▸ **WHAT THE TASK ASKS**
When a line below contains the word "вещественных", copy that line.

▸ **SOURCE MATERIAL**
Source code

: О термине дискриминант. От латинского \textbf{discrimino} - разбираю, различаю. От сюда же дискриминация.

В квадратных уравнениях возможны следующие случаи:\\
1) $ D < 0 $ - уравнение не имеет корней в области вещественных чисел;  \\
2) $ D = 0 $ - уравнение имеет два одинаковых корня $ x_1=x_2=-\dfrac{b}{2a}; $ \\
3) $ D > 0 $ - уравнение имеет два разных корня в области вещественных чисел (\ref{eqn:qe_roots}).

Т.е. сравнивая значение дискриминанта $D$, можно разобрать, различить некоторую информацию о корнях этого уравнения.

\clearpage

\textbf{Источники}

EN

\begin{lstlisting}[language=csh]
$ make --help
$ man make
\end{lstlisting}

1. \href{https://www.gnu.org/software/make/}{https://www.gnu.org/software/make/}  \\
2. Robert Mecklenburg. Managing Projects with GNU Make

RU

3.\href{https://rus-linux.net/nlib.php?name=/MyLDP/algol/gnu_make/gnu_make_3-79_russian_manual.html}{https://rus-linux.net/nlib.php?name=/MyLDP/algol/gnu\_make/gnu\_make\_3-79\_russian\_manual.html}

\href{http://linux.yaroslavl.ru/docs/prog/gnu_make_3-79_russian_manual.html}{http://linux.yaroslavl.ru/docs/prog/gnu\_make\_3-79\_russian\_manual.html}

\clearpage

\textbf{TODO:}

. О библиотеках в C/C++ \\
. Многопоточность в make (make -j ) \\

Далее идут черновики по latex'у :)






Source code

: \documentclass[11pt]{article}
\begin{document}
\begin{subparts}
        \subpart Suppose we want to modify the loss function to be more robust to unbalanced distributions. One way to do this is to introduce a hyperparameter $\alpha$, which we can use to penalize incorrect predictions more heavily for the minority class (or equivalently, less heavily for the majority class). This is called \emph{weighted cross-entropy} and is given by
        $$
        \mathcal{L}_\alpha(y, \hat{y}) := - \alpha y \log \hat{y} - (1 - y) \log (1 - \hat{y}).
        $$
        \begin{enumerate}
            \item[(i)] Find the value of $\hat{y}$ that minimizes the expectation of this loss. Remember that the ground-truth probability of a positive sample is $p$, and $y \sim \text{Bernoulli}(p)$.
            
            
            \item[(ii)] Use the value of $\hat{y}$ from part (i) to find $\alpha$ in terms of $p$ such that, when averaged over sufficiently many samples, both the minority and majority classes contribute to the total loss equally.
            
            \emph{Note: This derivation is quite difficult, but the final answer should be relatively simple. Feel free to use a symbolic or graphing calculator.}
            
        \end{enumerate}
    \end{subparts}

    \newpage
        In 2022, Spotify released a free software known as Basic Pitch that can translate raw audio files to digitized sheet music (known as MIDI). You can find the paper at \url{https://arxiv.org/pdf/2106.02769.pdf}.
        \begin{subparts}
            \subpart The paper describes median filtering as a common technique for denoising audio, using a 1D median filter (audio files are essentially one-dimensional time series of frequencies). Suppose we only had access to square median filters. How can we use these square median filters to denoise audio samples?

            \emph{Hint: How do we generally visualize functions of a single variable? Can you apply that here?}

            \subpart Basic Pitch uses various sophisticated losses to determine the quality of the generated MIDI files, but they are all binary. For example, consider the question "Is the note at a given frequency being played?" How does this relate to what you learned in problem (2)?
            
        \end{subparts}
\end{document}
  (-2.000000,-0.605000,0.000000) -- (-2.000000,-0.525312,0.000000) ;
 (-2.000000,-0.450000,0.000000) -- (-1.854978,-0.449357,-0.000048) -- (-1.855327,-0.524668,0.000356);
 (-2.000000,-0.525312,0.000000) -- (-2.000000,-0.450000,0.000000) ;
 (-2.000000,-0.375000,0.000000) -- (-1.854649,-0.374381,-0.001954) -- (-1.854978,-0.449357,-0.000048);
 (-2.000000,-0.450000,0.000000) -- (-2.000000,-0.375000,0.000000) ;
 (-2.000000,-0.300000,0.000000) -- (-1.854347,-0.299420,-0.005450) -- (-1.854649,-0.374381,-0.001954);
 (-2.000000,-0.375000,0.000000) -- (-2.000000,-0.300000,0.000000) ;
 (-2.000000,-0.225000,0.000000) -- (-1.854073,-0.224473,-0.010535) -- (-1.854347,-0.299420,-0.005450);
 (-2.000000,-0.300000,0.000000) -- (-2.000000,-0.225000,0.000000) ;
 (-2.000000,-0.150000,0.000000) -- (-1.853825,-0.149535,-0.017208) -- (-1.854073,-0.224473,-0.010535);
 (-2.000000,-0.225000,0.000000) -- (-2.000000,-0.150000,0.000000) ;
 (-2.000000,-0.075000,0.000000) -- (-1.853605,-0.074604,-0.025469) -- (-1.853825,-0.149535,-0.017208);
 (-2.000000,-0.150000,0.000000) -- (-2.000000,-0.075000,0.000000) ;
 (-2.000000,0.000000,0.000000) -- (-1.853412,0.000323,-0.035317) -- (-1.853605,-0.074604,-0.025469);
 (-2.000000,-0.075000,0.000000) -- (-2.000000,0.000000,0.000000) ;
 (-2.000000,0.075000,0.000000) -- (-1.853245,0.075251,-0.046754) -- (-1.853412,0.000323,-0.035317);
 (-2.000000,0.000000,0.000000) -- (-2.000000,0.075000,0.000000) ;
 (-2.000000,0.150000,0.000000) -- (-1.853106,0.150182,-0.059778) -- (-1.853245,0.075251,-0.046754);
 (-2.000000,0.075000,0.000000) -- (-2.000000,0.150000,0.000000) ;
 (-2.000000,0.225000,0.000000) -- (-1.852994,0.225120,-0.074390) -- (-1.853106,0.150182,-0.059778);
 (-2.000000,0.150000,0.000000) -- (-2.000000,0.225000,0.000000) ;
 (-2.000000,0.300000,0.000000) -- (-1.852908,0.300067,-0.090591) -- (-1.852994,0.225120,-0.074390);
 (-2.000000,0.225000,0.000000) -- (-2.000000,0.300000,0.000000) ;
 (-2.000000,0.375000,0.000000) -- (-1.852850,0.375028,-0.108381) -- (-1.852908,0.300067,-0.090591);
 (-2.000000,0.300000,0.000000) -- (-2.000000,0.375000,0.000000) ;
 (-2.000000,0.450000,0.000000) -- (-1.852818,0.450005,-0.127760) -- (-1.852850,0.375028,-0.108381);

▸ **WORKED SOLUTION**
1) $ D < 0 $ - уравнение не имеет корней в области вещественных чисел;  \\
3) $ D > 0 $ - уравнение имеет два разных корня в области вещественных чисел (\ref{eqn:qe_roots}).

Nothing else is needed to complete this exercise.